▸ EXERCISE AIM
Show all lines containing "azurewebsites" from the data below.

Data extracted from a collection
►
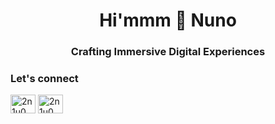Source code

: <h1 align="center">Hi'mmm 👋 Nuno</h1>
<h3 align="center">Crafting Immersive Digital Experiences</h3>

<h3 align="left">Let's connect</h3>
<p align="left">
<a href="https://twitter.com/2n1u0" target="blank"><img align="center" src="https://raw.githubusercontent.com/rahuldkjain/github-profile-readme-generator/master/src/images/icons/Social/twitter.svg" alt="2n1u0" height="30" width="40" /></a>
<a href="https://linkedin.com/in/2n1u0" target="blank"><img align="center" src="https://raw.githubusercontent.com/rahuldkjain/github-profile-readme-generator/master/src/images/icons/Social/linked-in-alt.svg" alt="2n1u0" height="30" width="40" /></a>
</p>

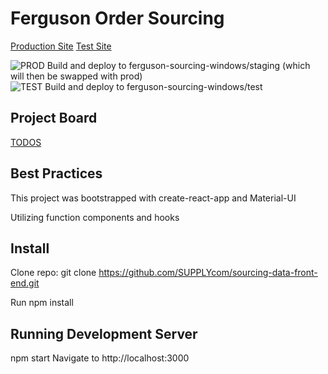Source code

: # Ferguson Order Sourcing

[Production Site](https://ferguson-sourcing-windows.azurewebsites.net/)
[Test Site](https://ferguson-sourcing-windows-test.azurewebsites.net/)

![PROD Build and deploy to ferguson-sourcing-windows/staging (which will then be swapped with prod)](<https://github.com/SUPPLYcom/sourcing-data-front-end/workflows/PROD%20Build%20and%20deploy%20to%20ferguson-sourcing-windows/staging%20(which%20will%20then%20be%20swapped%20with%20prod)/badge.svg>)
![TEST Build and deploy to ferguson-sourcing-windows/test](https://github.com/SUPPLYcom/sourcing-data-front-end/workflows/TEST%20Build%20and%20deploy%20to%20ferguson-sourcing-windows/test/badge.svg?branch=master)

## Project Board

[TODOS](https://github.com/SUPPLYcom/sourcing-data-front-end/projects/1)

## Best Practices

This project was bootstrapped with create-react-app and Material-UI

Utilizing function components and hooks

## Install

Clone repo: git clone https://github.com/SUPPLYcom/sourcing-data-front-end.git

Run npm install

## Running Development Server

npm start
Navigate to http://localhost:3000
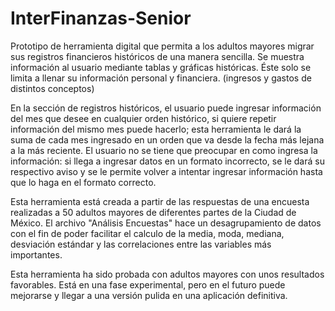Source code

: # InterFinanzas-Senior
Prototipo de herramienta digital que permita a los adultos mayores migrar sus registros financieros históricos de una manera sencilla. 
Se muestra información al usuario mediante tablas y gráficas históricas. Éste solo se limita a llenar su información personal y financiera. (ingresos y gastos de distintos conceptos) 

En la sección de registros históricos, el usuario puede ingresar información del mes que desee en cualquier orden histórico, si quiere repetir información del mismo mes puede hacerlo; esta herramienta le dará la suma de cada mes ingresado en un orden que va desde la fecha más lejana a la más reciente. El usuario no se tiene que preocupar en como ingresa la información: si llega a ingresar datos en un formato incorrecto, se le dará su respectivo aviso y se le permite volver a intentar ingresar información hasta que lo haga en el formato correcto.

Esta herramienta está creada a partir de las respuestas de una encuesta realizadas a 50 adultos mayores de diferentes partes de la Ciudad de México. El archivo "Análisis Encuestas" hace un desagrupamiento de datos con el fin de poder facilitar el calculo de la media, moda, mediana, desviación estándar y las correlaciones entre las variables más importantes.

Esta herramienta ha sido probada con adultos mayores con unos resultados favorables. Está en una fase experimental, pero en el futuro puede mejorarse y llegar a una versión pulida en una aplicación definitiva.
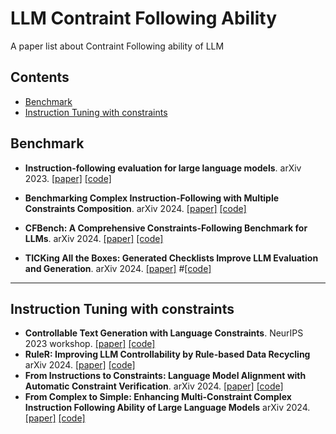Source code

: # LLM Contraint Following Ability
A paper list about Contraint Following ability of LLM

## Contents

- [Benchmark](#benchmark)
- [Instruction Tuning with constraints](#instruction-tuning-with-constraints)

## Benchmark
- **Instruction-following evaluation for large language models**. arXiv 2023. [[paper]](https://arxiv.org/abs/2311.07911) [[code]](https://github.com/google-research/google-research/tree/master/instruction_following_eval)
- **Benchmarking Complex Instruction-Following with Multiple Constraints Composition**. arXiv 2024. [[paper]](https://arxiv.org/abs/2407.03978) [[code]](https://github.com/thu-coai/ComplexBench)

- **CFBench: A Comprehensive Constraints-Following Benchmark for LLMs**. arXiv 2024. [[paper]](https://arxiv.org/abs/2408.01122) [[code]](https://github.com/PKU-Baichuan-MLSystemLab/CFBench)


- **TICKing All the Boxes: Generated Checklists Improve LLM Evaluation and Generation**. arXiv 2024. [[paper]](https://arxiv.org/abs/2408.01122) #[[code]]()



---

## Instruction Tuning with constraints
- **Controllable Text Generation with Language Constraints**. NeurIPS 2023 workshop. [[paper]](https://arxiv.org/abs/2212.10466) [[code]](https://arxiv.org/abs/2212.10466)
- **RuleR: Improving LLM Controllability by Rule-based Data Recycling** arXiv 2024. [[paper]](https://arxiv.org/abs/2406.15938) [[code]](https://github.com/MingLiiii/RuleR/tree/main)
- **From Instructions to Constraints: Language Model Alignment with Automatic Constraint Verification**. arXiv 2024. [[paper]](https://arxiv.org/abs/2403.06326) [[code]](https://arxiv.org/abs/2403.06326)
- **From Complex to Simple: Enhancing Multi-Constraint Complex Instruction Following Ability of Large Language Models** arXiv 2024. [[paper]](https://arxiv.org/abs/2404.15846) [[code]](https://github.com/meowpass/FollowComplexInstruction)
◄
▸ EXERCISE SOLUTION
[Production Site](https://ferguson-sourcing-windows.azurewebsites.net/)
[Test Site](https://ferguson-sourcing-windows-test.azurewebsites.net/)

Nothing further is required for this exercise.